Steeplejack Industrial Group Inc. - MRRS Decision

Decision

Headnote

Mutual Reliance Review System for Exemptive Relief Applications -- issuer is not a reporting issuer.

Applicable Ontario Statutory Provisions

Securities Act, R.S.O. 1990, c. S.5, as am., s. 1(10).

Citation: Steeplejack Industrial Group Inc., 2007 ABASC 786

November 2, 2007

IN THE MATTER OF

THE SECURITIES LEGISLATION OF

ALBERTA, ONTARIO AND QUEBEC

(the Jurisdictions)

AND

IN THE MATTER OF

THE MUTUAL RELIANCE REVIEW SYSTEM

FOR EXEMPTIVE RELIEF APPLICATIONS

AND

IN THE MATTER OF

STEEPLEJACK INDUSTRIAL GROUP INC.

(the Filer)

 

MRRS DECISION DOCUMENT

Background

1. The local securities regulatory authority or regulator (the Decision Maker) in each of the Jurisdictions has received an application from the Filer for a decision under the securities legislation of the Jurisdictions (the Legislation) that the Filer be deemed to have ceased to be a reporting issuer in the Jurisdictions (the Requested Relief).

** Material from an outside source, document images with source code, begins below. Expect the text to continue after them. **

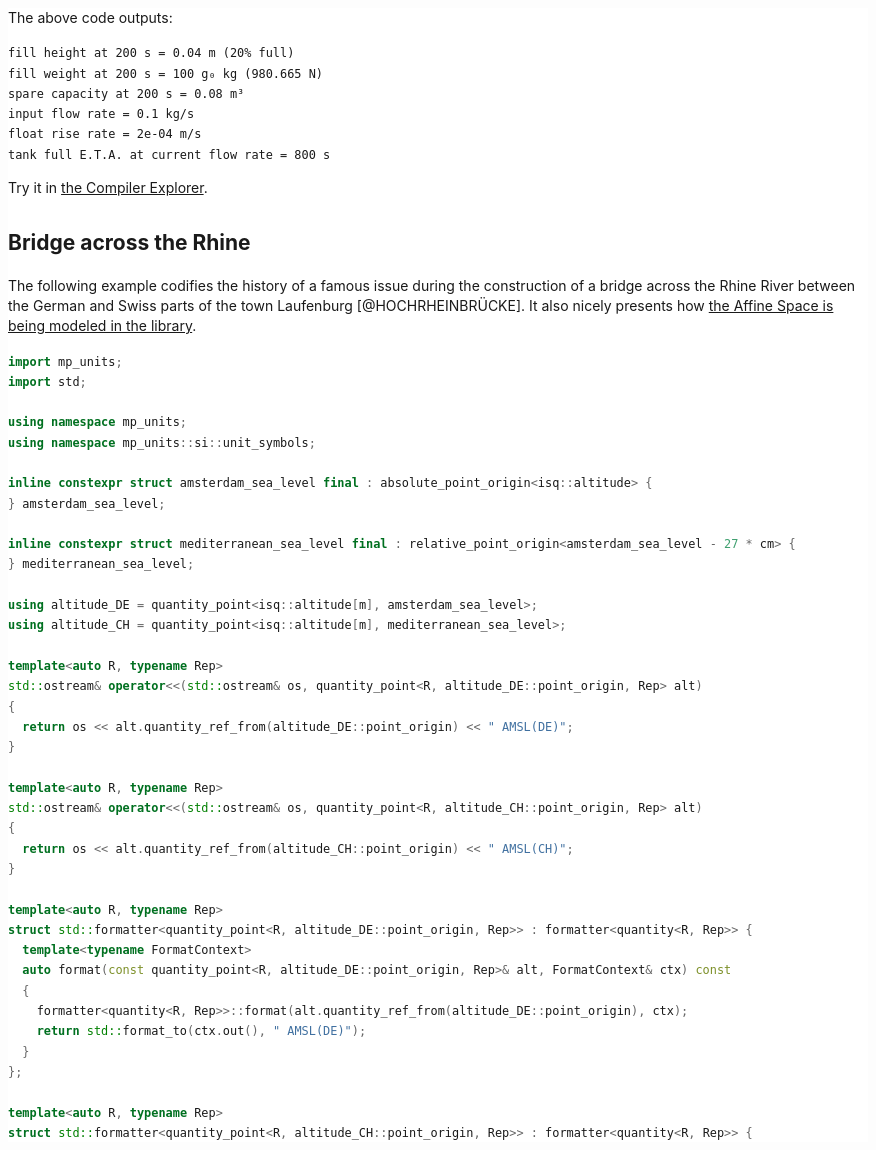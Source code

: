The above code outputs:

```text
fill height at 200 s = 0.04 m (20% full)
fill weight at 200 s = 100 g₀ kg (980.665 N)
spare capacity at 200 s = 0.08 m³
input flow rate = 0.1 kg/s
float rise rate = 2e-04 m/s
tank full E.T.A. at current flow rate = 800 s
```

Try it in [the Compiler Explorer](https://godbolt.org/z/5M54z45aa).

## Bridge across the Rhine

The following example codifies the history of a famous issue during the construction of a bridge across
the Rhine River between the German and Swiss parts of the town Laufenburg [@HOCHRHEINBRÜCKE].
It also nicely presents how [the Affine Space is being modeled in the library](https://mpusz.github.io/mp-units/latest/users_guide/framework_basics/the_affine_space/).

```cpp
import mp_units;
import std;

using namespace mp_units;
using namespace mp_units::si::unit_symbols;

inline constexpr struct amsterdam_sea_level final : absolute_point_origin<isq::altitude> {
} amsterdam_sea_level;

inline constexpr struct mediterranean_sea_level final : relative_point_origin<amsterdam_sea_level - 27 * cm> {
} mediterranean_sea_level;

using altitude_DE = quantity_point<isq::altitude[m], amsterdam_sea_level>;
using altitude_CH = quantity_point<isq::altitude[m], mediterranean_sea_level>;

template<auto R, typename Rep>
std::ostream& operator<<(std::ostream& os, quantity_point<R, altitude_DE::point_origin, Rep> alt)
{
  return os << alt.quantity_ref_from(altitude_DE::point_origin) << " AMSL(DE)";
}

template<auto R, typename Rep>
std::ostream& operator<<(std::ostream& os, quantity_point<R, altitude_CH::point_origin, Rep> alt)
{
  return os << alt.quantity_ref_from(altitude_CH::point_origin) << " AMSL(CH)";
}

template<auto R, typename Rep>
struct std::formatter<quantity_point<R, altitude_DE::point_origin, Rep>> : formatter<quantity<R, Rep>> {
  template<typename FormatContext>
  auto format(const quantity_point<R, altitude_DE::point_origin, Rep>& alt, FormatContext& ctx) const
  {
    formatter<quantity<R, Rep>>::format(alt.quantity_ref_from(altitude_DE::point_origin), ctx);
    return std::format_to(ctx.out(), " AMSL(DE)");
  }
};

template<auto R, typename Rep>
struct std::formatter<quantity_point<R, altitude_CH::point_origin, Rep>> : formatter<quantity<R, Rep>> {
```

2. Under the Mutual Reliance Review System for Exemptive Relief Applications:

(a) the Alberta Securities Commission (the Commission) is the principal regulator for this application; and

(b) this MRRS decision document evidences the decision of each Decision Maker.

Interpretation

3. Defined terms contained in National Instrument 14-101 Definitions have the same meanings in this decision unless they are defined in this decision.

Representations

4. This decision is based on the following facts represented by the Filer:

(a) The Filer was incorporated under the Business Corporations Act (Alberta) (the ABCA) by certificate of incorporation dated May 15, 1987 under the name "Ventana Equities Inc.". On December 15, 1992, the Filer changed its name to "Steeplejack Industrial Group Inc.".

(b) The head office and registered office of the Filer is located in Edmonton.

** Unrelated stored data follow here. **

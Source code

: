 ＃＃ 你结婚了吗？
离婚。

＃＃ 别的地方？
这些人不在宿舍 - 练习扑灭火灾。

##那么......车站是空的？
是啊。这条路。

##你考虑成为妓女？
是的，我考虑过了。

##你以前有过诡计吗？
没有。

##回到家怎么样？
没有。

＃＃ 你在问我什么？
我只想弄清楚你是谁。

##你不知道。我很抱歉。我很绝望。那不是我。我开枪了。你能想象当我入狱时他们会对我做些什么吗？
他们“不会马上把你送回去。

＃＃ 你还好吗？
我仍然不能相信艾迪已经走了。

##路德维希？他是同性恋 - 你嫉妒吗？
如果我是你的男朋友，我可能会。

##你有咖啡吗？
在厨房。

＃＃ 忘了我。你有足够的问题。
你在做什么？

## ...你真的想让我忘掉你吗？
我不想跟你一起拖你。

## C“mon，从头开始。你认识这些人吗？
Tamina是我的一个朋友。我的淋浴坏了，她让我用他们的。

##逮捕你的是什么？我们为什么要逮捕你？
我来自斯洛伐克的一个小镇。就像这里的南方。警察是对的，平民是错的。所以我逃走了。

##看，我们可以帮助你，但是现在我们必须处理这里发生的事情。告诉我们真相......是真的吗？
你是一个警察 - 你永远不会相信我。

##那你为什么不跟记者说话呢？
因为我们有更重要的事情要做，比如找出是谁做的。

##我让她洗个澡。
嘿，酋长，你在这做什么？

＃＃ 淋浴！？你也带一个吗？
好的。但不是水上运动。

(c) The authorized capital of the Filer currently consists of an unlimited number of common shares (the Common Shares). As of the date hereof, there are 200 Common Shares issued and outstanding, all of which are held beneficially by the Brock Group, Inc. (the Brock Group).

(d) The Filer is a reporting issuer or the equivalent in the provinces of Alberta, Quebec and Ontario.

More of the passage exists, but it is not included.